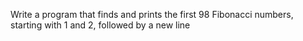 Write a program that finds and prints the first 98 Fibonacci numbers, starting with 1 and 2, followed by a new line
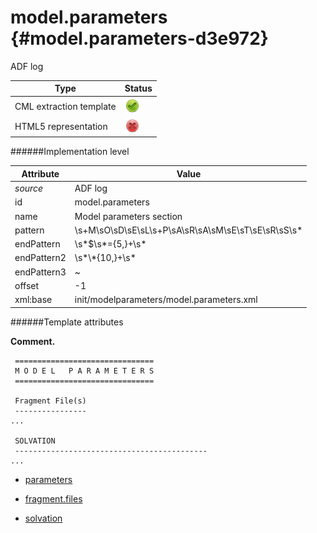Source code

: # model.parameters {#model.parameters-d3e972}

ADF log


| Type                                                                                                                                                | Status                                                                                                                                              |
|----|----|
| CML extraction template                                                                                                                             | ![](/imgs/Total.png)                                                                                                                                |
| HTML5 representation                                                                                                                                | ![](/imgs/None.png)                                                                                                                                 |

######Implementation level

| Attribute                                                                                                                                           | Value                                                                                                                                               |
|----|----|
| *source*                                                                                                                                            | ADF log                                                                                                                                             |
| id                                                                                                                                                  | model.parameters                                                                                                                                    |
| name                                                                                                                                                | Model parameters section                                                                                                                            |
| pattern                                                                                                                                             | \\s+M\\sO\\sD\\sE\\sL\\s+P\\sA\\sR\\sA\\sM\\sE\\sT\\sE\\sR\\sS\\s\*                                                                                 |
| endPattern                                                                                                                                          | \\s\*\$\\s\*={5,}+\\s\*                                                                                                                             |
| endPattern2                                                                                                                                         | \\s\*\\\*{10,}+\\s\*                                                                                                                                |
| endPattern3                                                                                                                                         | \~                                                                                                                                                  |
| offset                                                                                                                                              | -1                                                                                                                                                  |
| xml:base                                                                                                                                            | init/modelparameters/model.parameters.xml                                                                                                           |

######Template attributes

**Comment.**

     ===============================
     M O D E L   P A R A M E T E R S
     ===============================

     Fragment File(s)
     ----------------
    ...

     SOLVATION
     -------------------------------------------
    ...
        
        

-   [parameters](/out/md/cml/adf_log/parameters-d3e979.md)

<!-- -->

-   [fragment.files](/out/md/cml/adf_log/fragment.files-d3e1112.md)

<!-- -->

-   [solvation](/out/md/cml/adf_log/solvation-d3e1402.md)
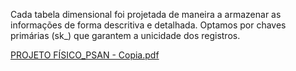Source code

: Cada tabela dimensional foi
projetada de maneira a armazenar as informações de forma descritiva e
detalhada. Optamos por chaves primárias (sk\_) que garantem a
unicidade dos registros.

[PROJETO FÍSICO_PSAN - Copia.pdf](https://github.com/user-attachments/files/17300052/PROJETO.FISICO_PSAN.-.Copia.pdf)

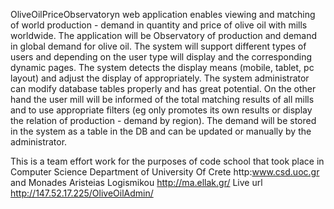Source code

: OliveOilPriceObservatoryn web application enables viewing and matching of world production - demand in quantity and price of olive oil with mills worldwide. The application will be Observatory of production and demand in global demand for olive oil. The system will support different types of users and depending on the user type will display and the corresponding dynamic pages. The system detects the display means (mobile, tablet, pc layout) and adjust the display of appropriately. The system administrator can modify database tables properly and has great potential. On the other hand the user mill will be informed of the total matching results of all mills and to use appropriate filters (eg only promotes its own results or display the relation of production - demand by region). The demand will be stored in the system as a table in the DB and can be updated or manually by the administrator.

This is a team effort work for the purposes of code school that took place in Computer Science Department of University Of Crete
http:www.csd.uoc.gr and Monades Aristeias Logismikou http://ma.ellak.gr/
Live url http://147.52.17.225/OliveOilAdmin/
————
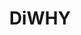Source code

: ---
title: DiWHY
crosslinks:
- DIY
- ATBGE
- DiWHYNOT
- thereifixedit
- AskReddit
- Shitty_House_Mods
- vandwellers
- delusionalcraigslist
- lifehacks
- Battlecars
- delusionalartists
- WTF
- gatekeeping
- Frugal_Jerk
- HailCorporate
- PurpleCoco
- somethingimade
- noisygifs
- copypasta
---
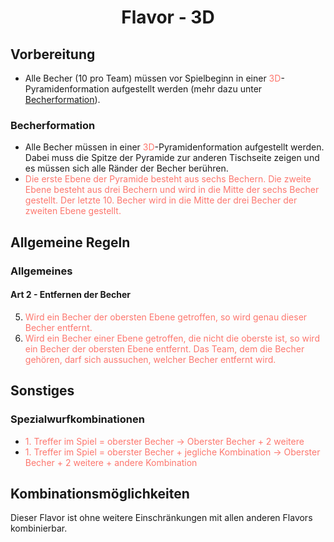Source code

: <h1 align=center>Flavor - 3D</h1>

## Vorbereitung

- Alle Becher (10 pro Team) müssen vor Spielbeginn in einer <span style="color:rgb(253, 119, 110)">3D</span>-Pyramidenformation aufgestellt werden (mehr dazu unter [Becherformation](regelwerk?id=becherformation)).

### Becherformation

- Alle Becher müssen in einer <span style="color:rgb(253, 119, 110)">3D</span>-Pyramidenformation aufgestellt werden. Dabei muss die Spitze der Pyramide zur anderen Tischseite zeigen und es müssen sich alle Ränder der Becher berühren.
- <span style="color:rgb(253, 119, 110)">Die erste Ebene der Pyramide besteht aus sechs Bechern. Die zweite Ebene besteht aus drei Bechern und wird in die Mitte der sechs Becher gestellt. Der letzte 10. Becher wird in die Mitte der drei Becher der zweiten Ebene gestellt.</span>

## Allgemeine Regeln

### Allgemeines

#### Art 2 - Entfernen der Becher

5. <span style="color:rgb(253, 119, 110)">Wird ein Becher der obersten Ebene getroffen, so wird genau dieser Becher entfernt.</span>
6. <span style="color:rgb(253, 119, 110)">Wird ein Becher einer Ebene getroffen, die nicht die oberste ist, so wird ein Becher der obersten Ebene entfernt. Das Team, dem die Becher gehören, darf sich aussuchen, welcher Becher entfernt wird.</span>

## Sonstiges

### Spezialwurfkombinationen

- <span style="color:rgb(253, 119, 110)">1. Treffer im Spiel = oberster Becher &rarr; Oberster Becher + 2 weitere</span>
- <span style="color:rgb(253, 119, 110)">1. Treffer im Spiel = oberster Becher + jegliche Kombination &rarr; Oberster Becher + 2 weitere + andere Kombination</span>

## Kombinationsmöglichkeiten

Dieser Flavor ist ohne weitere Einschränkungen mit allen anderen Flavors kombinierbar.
————
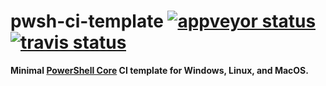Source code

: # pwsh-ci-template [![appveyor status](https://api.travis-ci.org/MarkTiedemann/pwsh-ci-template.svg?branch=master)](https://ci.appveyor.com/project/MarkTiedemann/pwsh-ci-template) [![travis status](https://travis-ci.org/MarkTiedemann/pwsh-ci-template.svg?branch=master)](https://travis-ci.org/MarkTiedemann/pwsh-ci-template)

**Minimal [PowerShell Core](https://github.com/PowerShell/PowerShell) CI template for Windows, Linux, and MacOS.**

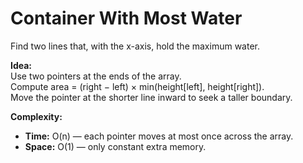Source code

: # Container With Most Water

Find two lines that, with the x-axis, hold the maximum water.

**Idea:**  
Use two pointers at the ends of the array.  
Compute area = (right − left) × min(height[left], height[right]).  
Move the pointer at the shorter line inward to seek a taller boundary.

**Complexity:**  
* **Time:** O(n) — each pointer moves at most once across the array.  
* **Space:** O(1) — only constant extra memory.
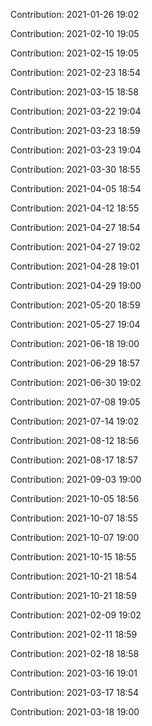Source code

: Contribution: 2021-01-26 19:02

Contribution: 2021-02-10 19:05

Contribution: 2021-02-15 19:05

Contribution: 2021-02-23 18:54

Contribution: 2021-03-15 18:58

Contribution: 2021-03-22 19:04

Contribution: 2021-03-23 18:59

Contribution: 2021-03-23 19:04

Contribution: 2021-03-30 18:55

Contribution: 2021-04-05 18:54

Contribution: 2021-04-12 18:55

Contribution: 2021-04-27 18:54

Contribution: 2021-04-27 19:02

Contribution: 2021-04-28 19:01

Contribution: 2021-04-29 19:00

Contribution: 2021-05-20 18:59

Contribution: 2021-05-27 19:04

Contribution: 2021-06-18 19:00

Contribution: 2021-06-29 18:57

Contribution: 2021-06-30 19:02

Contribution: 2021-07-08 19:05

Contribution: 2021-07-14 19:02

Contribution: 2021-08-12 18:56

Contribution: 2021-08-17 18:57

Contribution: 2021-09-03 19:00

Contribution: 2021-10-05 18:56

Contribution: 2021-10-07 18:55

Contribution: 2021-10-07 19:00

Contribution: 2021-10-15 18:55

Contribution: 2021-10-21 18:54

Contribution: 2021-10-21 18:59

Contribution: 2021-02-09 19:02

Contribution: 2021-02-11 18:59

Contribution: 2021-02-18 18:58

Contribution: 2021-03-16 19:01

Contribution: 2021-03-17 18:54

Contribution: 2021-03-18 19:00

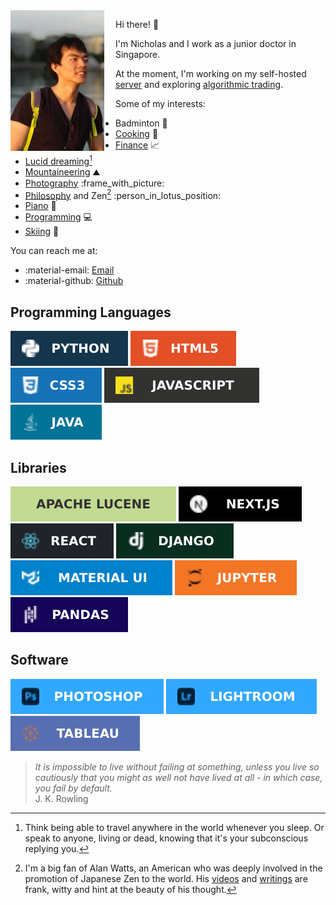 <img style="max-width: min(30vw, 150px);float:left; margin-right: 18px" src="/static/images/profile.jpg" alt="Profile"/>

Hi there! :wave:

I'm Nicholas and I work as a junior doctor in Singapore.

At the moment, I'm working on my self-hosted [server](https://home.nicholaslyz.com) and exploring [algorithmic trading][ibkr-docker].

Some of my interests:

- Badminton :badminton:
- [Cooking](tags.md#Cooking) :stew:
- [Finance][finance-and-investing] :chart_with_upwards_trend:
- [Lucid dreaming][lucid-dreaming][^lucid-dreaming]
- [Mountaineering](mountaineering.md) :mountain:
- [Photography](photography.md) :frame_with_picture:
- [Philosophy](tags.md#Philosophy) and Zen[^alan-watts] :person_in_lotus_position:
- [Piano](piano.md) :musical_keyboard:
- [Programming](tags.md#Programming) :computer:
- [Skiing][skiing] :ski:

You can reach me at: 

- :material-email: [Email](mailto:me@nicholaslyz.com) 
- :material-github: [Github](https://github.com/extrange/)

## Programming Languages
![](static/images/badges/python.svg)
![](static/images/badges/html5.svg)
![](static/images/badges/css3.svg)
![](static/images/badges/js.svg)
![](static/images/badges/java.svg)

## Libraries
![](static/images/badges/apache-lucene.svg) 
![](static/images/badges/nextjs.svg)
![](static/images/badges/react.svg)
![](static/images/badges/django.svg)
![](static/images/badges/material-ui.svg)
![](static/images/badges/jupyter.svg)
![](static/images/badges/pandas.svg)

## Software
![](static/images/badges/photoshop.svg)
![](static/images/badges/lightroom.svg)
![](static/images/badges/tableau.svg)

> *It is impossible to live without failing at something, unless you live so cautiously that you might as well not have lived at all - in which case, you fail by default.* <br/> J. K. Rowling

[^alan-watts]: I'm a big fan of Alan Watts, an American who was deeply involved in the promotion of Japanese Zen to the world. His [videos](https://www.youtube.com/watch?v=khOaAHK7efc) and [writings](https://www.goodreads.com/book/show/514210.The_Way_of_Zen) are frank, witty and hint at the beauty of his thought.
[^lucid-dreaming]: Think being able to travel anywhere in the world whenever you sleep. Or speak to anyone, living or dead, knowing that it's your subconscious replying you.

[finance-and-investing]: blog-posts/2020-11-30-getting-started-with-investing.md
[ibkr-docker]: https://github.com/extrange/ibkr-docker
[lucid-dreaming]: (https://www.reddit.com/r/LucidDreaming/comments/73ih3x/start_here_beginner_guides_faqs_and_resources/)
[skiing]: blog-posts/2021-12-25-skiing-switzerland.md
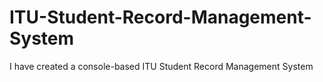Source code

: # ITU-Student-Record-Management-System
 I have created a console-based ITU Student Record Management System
————
If a line in the records above contains the string "github", copy that line out.

[PROJETO FÍSICO_PSAN - Copia.pdf](https://github.com/user-attachments/files/17300052/PROJETO.FISICO_PSAN.-.Copia.pdf)
**Minimal [PowerShell Core](https://github.com/PowerShell/PowerShell) CI template for Windows, Linux, and MacOS.**
- :material-github: [Github](https://github.com/extrange/)
[ibkr-docker]: https://github.com/extrange/ibkr-docker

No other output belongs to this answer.